The FMAP essentially determines the federal government's share of funding for each state's Medicaid program.
Although the House passed a bill, H.R. 4213(www.thomas.gov) (at the THOMAS website, type "H.R. 4213" in the search box after selecting "Bill Number"), to extend the increased FMAP match for the first six months of 2011, the Senate failed to approve the measure, leaving in place an expiration date of Dec. 31. Without an extension, 34 states who had counted on an enhanced FMAP will have to make "painful cuts to Medicaid benefits or provider payment," the letter states.
"Either option hurts patients; both are avoidable," the letter continues.
Federal and state governments jointly fund the Medicaid program, and the American Recovery and Reinvestment Act of 2009, or ARRA, provided an increased FMAP for each state's Medicaid program to assist with the increased demand for services caused by the recession. This increased rate has enabled states to maintain Medicaid access for many of the nation's most vulnerable populations, including low-income pregnant women, mothers, children, the elderly and the disabled, says the letter.

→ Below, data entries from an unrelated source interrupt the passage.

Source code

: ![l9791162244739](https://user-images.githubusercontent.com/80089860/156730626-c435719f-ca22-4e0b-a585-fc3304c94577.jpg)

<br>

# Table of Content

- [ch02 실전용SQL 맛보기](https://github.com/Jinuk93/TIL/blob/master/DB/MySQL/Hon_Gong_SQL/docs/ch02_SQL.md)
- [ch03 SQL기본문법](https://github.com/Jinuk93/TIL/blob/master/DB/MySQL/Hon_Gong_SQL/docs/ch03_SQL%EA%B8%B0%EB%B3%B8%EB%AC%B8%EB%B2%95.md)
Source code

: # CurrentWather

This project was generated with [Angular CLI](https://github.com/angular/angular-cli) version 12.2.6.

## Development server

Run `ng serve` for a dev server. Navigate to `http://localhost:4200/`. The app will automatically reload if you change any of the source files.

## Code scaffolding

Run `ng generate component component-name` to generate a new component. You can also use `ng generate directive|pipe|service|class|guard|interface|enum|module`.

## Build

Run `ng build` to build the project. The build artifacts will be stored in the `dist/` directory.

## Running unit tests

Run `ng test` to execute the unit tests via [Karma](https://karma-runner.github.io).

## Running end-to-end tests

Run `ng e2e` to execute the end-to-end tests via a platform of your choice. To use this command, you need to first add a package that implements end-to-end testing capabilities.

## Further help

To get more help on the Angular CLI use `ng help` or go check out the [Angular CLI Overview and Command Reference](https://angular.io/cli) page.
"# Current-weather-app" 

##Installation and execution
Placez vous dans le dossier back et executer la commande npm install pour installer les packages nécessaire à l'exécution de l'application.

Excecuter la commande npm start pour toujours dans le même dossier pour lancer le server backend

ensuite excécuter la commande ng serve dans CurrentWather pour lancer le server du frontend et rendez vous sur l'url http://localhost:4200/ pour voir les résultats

The current FMAP rate is set to expire when states are only halfway through the fiscal year, which has dire implications for state budgets, the letter notes. Medicaid rolls, meanwhile, continue to grow as the recession pushes more Americans into poverty.

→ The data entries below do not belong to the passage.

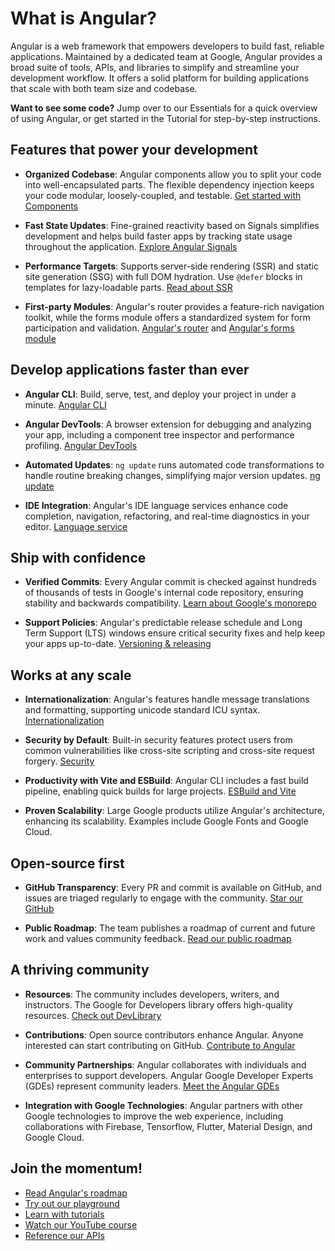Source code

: # What is Angular?

Angular is a web framework that empowers developers to build fast, reliable applications. Maintained by a dedicated team at Google, Angular provides a broad suite of tools, APIs, and libraries to simplify and streamline your development workflow. It offers a solid platform for building applications that scale with both team size and codebase.

**Want to see some code?** Jump over to our Essentials for a quick overview of using Angular, or get started in the Tutorial for step-by-step instructions.

## Features that power your development

- **Organized Codebase**: Angular components allow you to split your code into well-encapsulated parts. The flexible dependency injection keeps your code modular, loosely-coupled, and testable. [Get started with Components](guide/components)

- **Fast State Updates**: Fine-grained reactivity based on Signals simplifies development and helps build faster apps by tracking state usage throughout the application. [Explore Angular Signals](guide/signals)

- **Performance Targets**: Supports server-side rendering (SSR) and static site generation (SSG) with full DOM hydration. Use `@defer` blocks in templates for lazy-loadable parts. [Read about SSR](guide/ssr)

- **First-party Modules**: Angular's router provides a feature-rich navigation toolkit, while the forms module offers a standardized system for form participation and validation. [Angular's router](guide/routing) and [Angular's forms module](guide/forms)

## Develop applications faster than ever

- **Angular CLI**: Build, serve, test, and deploy your project in under a minute. [Angular CLI](tools/cli)

- **Angular DevTools**: A browser extension for debugging and analyzing your app, including a component tree inspector and performance profiling. [Angular DevTools](tools/devtools)

- **Automated Updates**: `ng update` runs automated code transformations to handle routine breaking changes, simplifying major version updates. [ng update](cli/update)

- **IDE Integration**: Angular's IDE language services enhance code completion, navigation, refactoring, and real-time diagnostics in your editor. [Language service](tools/language-service)

## Ship with confidence

- **Verified Commits**: Every Angular commit is checked against hundreds of thousands of tests in Google's internal code repository, ensuring stability and backwards compatibility. [Learn about Google's monorepo](https://cacm.acm.org/magazines/2016/7/204032-why-google-stores-billions-of-lines-of-code-in-a-single-repository/fulltext)

- **Support Policies**: Angular's predictable release schedule and Long Term Support (LTS) windows ensure critical security fixes and help keep your apps up-to-date. [Versioning & releasing](reference/releases)

## Works at any scale

- **Internationalization**: Angular's features handle message translations and formatting, supporting unicode standard ICU syntax. [Internationalization](guide/i18n)

- **Security by Default**: Built-in security features protect users from common vulnerabilities like cross-site scripting and cross-site request forgery. [Security](best-practices/security)

- **Productivity with Vite and ESBuild**: Angular CLI includes a fast build pipeline, enabling quick builds for large projects. [ESBuild and Vite](tools/cli/build-system-migration)

- **Proven Scalability**: Large Google products utilize Angular's architecture, enhancing its scalability. Examples include Google Fonts and Google Cloud.

## Open-source first

- **GitHub Transparency**: Every PR and commit is available on GitHub, and issues are triaged regularly to engage with the community. [Star our GitHub](https://github.com/angular/angular)

- **Public Roadmap**: The team publishes a roadmap of current and future work and values community feedback. [Read our public roadmap](roadmap)

## A thriving community

- **Resources**: The community includes developers, writers, and instructors. The Google for Developers library offers high-quality resources. [Check out DevLibrary](https://devlibrary.withgoogle.com/products/angular?sort=added)

- **Contributions**: Open source contributors enhance Angular. Anyone interested can start contributing on GitHub. [Contribute to Angular](https://github.com/angular/angular/blob/main/CONTRIBUTING.md)

- **Community Partnerships**: Angular collaborates with individuals and enterprises to support developers. Angular Google Developer Experts (GDEs) represent community leaders. [Meet the Angular GDEs](https://developers.google.com/community/experts/directory?specialization=angular)

- **Integration with Google Technologies**: Angular partners with other Google technologies to improve the web experience, including collaborations with Firebase, Tensorflow, Flutter, Material Design, and Google Cloud.

## Join the momentum!

- [Read Angular's roadmap](roadmap)
- [Try out our playground](playground)
- [Learn with tutorials](tutorials)
- [Watch our YouTube course](https://youtube.com/playlist?list=PL1w1q3fL4pmj9k1FrJ3Pe91EPub2_h4jF)
- [Reference our APIs](api)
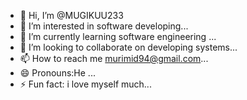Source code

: - 👋 Hi, I’m @MUGIKUU233
- 👀 I’m interested in software developing...
- 🌱 I’m currently learning software engineering ...
- 💞️ I’m looking to collaborate on developing systems...
- 📫 How to reach me murimid94@gmail.com...
- 😄 Pronouns:He ...
- ⚡ Fun fact: i love myself much...

<!---
MUGIKUU233/MUGIKUU233 is a ✨ special ✨ repository because its `README.md` (this file) appears on your GitHub profile.
You can click the Preview link to take a look at your changes.
--->
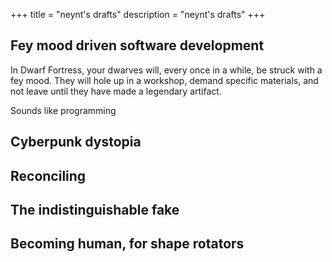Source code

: +++
title = "neynt's drafts"
description = "neynt's drafts"
+++

## Fey mood driven software development

In Dwarf Fortress, your dwarves will, every once in a while, be struck with a
fey mood. They will hole up in a workshop, demand specific materials, and not
leave until they have made a legendary artifact.

Sounds like programming

## Cyberpunk dystopia

## Reconciling

## The indistinguishable fake

## Becoming human, for shape rotators
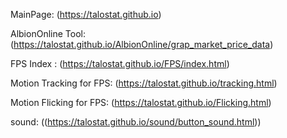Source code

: MainPage:  (https://talostat.github.io)

AlbionOnline Tool: (https://talostat.github.io/AlbionOnline/grap_market_price_data)

FPS Index : (https://talostat.github.io/FPS/index.html)

Motion Tracking for FPS: (https://talostat.github.io/tracking.html)

Motion Flicking for FPS: (https://talostat.github.io/Flicking.html)

sound: ((https://talostat.github.io/sound/button_sound.html))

The organizations add that although the first signs of an economic recovery may be occurring in some states, most states continue to face dire fiscal situations. "According to the National Governors Association and the National Association of State Budget Officers, states face a cumulative $62.3 billion shortfall for the 2011 fiscal year," the letter states.
It calculates the effect of state cutbacks without an extension of the current FMAP rate, noting, as an example, that Alabama would have to reduce its fiscal year 2011 budget by $197 million, an amount that accounts for 12.5 percent of the noneducation budget in a state where Medicaid pays for nearly half of all births and two-thirds of all nursing home costs.
"Maine may be forced to cut provider payments by up to 10 percent, while in North Carolina, the governor and legislature have negotiated an across-the-board cut to close a $519 million shortfall that will be created if the extension is not approved," says the letter.
Georgia will face a $375 million shortfall without extension of the current FMAP rate and will lose nearly $650 in federal matching funds, further exacerbating the state's budget gap, according to the letter. "The Georgia Budget and Policy Institute estimates that at least a 20 percent cut in provider payments would be required to begin to close such a gap."
In addition, says the letter, Arizona, which is facing a $385 million budget shortfall, has enacted a budget that calls for eliminating Medicaid coverage for 310,000 recipients. The extension of the increased FMAP provision would cover 91 percent of the state's current budget shortfall, according to the letter.